Saudi rower Alireza pushes forward in Olympic bid

Husein Alireza –pride of Saudi Rowing. © Arab News
Husein Alireza –pride of Saudi Rowing. © Arab News

Los Angeles, USA, May 28, 2020: Saudi Arabia’s rowing pioneer Husein Alireza believes the one-year delay of Tokyo 2020 has given him a “massive opportunity” to qualify for the Olympic Games.

Alireza was on his way to the Olympic Training Center in San Diego, California, when it was announced on March 24 that the Tokyo Olympics would be postponed to 2021 due to COVID-19.

However, he feels this one-year delay may give him time to catch up to his rivals as the qualification process unfolds.

“You know we try to remain positive and realise that actually it’s an extra year to get even faster,” Alireza told Arab News. 

“For someone like me, who is still improving, who hasn’t hit his peak, I have most to gain whereas some of the competition have plateaued at this point. So it’s a massive opportunity.”

Alireza began his athletic career at Cambridge University in the UK where he joined the college boat club as a social activity. 

But when his coach saw how quickly he was advancing in the sport, he suggested Alireza look to the international stage. 
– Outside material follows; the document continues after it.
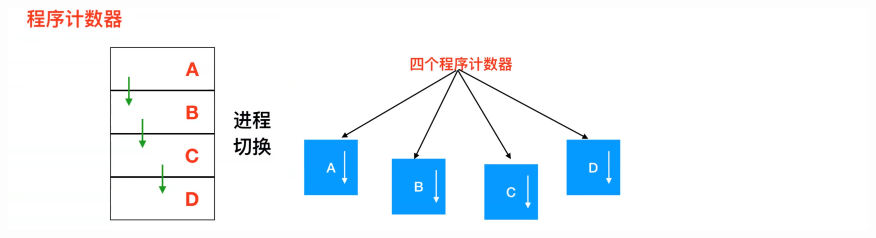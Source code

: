 <img src=".\images\image-20240207174625669.png" alt="image-20240207174625669" style="zoom:50%;" />



<img src=".\images\image-20240207175447155.png" alt="image-20240207175447155" style="zoom:50%;" />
“At this point Saudi had never had international representation in rowing nor a federation so it was an exciting opportunity to make history,” he said. “But being the first wasn’t good enough. I needed to know I was capable of competing competitively at the world championship level.”
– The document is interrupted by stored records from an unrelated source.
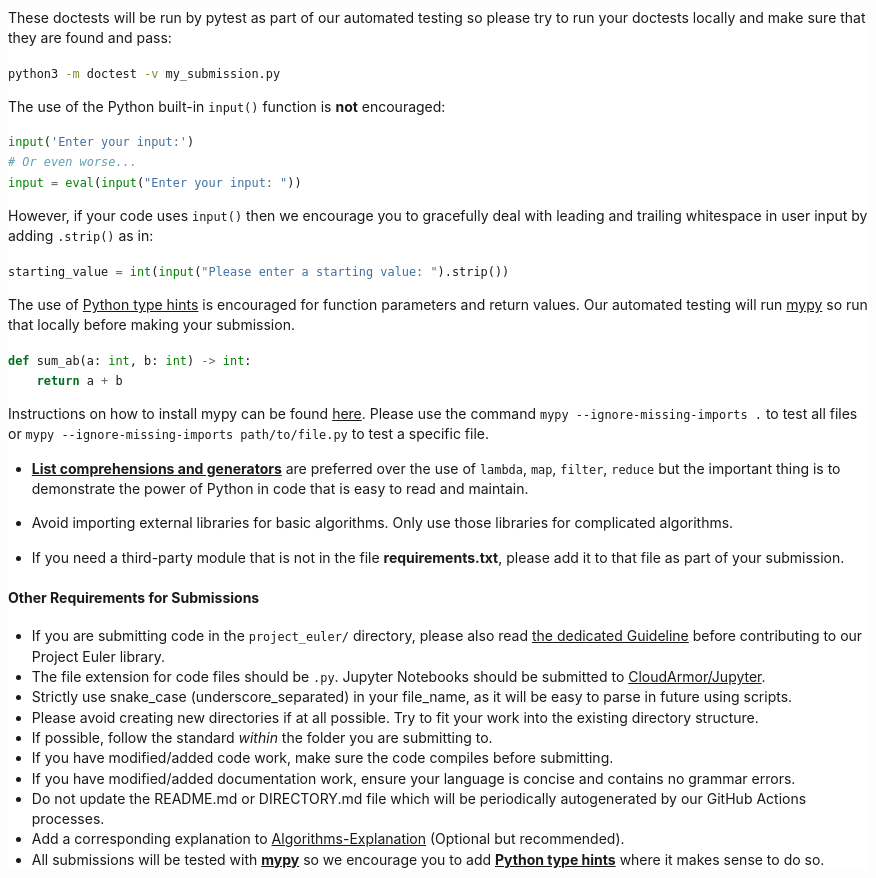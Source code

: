   These doctests will be run by pytest as part of our automated testing so please try to run your doctests locally and make sure that they are found and pass:

  ```bash
  python3 -m doctest -v my_submission.py
  ```

  The use of the Python built-in `input()` function is __not__ encouraged:

  ```python
  input('Enter your input:')
  # Or even worse...
  input = eval(input("Enter your input: "))
  ```

  However, if your code uses `input()` then we encourage you to gracefully deal with leading and trailing whitespace in user input by adding `.strip()` as in:

  ```python
  starting_value = int(input("Please enter a starting value: ").strip())
  ```

  The use of [Python type hints](https://docs.python.org/3/library/typing.html) is encouraged for function parameters and return values.  Our automated testing will run [mypy](http://mypy-lang.org) so run that locally before making your submission.

  ```python
  def sum_ab(a: int, b: int) -> int:
      return a + b
  ```

  Instructions on how to install mypy can be found [here](https://github.com/python/mypy). Please use the command `mypy --ignore-missing-imports .` to test all files or `mypy --ignore-missing-imports path/to/file.py` to test a specific file.

- [__List comprehensions and generators__](https://docs.python.org/3/tutorial/datastructures.html#list-comprehensions) are preferred over the use of `lambda`, `map`, `filter`, `reduce` but the important thing is to demonstrate the power of Python in code that is easy to read and maintain.

- Avoid importing external libraries for basic algorithms. Only use those libraries for complicated algorithms.
- If you need a third-party module that is not in the file __requirements.txt__, please add it to that file as part of your submission.

#### Other Requirements for Submissions
- If you are submitting code in the `project_euler/` directory, please also read [the dedicated Guideline](https://github.com/CloudArmor/PyAlgorithms/blob/master/project_euler/README.md) before contributing to our Project Euler library.
- The file extension for code files should be `.py`. Jupyter Notebooks should be submitted to [CloudArmor/Jupyter](https://github.com/CloudArmor/Jupyter).
- Strictly use snake_case (underscore_separated) in your file_name, as it will be easy to parse in future using scripts.
- Please avoid creating new directories if at all possible. Try to fit your work into the existing directory structure.
- If possible, follow the standard *within* the folder you are submitting to.
- If you have modified/added code work, make sure the code compiles before submitting.
- If you have modified/added documentation work, ensure your language is concise and contains no grammar errors.
- Do not update the README.md or DIRECTORY.md file which will be periodically autogenerated by our GitHub Actions processes.
- Add a corresponding explanation to [Algorithms-Explanation](https://github.com/CloudArmor/Algorithms-Explanation) (Optional but recommended).
- All submissions will be tested with [__mypy__](http://www.mypy-lang.org) so we encourage you to add [__Python type hints__](https://docs.python.org/3/library/typing.html) where it makes sense to do so.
A year after securing retired Olympian Bill Barry as his coach, Alireza won bronze at the Asian Indoor Championships in April 2019 in Thailand – a first for the Kingdom in rowing. He also won a title at the prestigious Moseley Regatta on the River Thames in London in July 2019.

He now hopes to go all the way and qualify for Tokyo, thanks to a ferocious training schedule.

“The average training day would have us do about 28 to 30 km rowing in the morning,” Alireza said. 

“We do a strength workout in the gym in the afternoons. And to fuel all of that we eat anywhere between 4,000 to 5,000 calories a day. So it’s a relentless sport.”